> [Required work]:
Select all lines in the records that include "伊勢志摩学生団体誘致委員会事業".

::: Records for the task :::

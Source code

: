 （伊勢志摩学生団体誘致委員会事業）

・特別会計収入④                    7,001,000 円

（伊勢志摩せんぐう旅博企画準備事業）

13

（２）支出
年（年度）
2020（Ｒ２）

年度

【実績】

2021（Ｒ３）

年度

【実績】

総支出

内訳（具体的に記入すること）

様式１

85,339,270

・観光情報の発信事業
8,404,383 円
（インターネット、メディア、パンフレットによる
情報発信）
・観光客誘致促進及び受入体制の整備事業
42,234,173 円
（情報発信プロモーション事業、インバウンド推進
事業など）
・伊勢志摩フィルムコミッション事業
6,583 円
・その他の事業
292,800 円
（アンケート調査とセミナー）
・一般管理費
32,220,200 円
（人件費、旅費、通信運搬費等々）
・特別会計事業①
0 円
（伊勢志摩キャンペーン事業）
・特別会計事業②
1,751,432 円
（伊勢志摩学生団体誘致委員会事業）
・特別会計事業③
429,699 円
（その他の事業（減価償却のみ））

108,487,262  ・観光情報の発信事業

:::

> [Response to the exercise]:
: （伊勢志摩学生団体誘致委員会事業）
（伊勢志摩学生団体誘致委員会事業）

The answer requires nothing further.